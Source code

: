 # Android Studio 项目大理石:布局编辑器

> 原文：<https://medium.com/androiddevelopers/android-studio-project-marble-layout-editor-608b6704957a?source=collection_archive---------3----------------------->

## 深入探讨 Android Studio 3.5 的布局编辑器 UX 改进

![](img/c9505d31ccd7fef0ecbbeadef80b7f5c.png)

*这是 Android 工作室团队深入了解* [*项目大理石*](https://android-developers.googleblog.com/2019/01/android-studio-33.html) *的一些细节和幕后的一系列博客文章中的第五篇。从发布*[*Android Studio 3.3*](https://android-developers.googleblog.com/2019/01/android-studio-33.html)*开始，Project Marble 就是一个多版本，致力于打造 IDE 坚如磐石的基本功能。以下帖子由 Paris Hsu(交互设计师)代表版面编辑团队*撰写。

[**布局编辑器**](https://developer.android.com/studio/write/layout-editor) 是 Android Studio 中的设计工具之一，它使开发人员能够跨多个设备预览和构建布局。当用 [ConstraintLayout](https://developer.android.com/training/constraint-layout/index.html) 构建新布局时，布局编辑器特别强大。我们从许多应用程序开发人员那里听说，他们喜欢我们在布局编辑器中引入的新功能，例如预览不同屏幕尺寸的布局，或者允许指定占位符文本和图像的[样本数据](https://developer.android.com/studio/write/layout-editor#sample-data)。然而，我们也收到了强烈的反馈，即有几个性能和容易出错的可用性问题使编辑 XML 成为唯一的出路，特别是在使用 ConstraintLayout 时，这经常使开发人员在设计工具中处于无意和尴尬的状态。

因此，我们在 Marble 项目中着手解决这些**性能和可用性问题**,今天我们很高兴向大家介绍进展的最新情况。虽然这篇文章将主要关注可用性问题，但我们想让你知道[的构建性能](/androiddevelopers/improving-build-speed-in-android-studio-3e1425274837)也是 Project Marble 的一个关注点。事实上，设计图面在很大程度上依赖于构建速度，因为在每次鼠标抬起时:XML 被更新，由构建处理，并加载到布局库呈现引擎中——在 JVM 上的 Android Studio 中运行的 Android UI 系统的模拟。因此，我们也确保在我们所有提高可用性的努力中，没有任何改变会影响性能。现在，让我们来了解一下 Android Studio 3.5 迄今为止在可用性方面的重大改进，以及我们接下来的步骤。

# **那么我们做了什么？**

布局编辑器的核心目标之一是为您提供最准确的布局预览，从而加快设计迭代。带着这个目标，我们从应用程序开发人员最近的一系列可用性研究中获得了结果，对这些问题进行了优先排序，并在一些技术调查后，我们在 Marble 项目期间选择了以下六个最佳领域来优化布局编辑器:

◆ **ABOUT THIS EXERCISE**
Show the lines above that have the word "项目大理石".

◆ **REPLY**
: # Android Studio 项目大理石:布局编辑器
*这是 Android 工作室团队深入了解* [*项目大理石*](https://android-developers.googleblog.com/2019/01/android-studio-33.html) *的一些细节和幕后的一系列博客文章中的第五篇。从发布*[*Android Studio 3.3*](https://android-developers.googleblog.com/2019/01/android-studio-33.html)*开始，Project Marble 就是一个多版本，致力于打造 IDE 坚如磐石的基本功能。以下帖子由 Paris Hsu(交互设计师)代表版面编辑团队*撰写。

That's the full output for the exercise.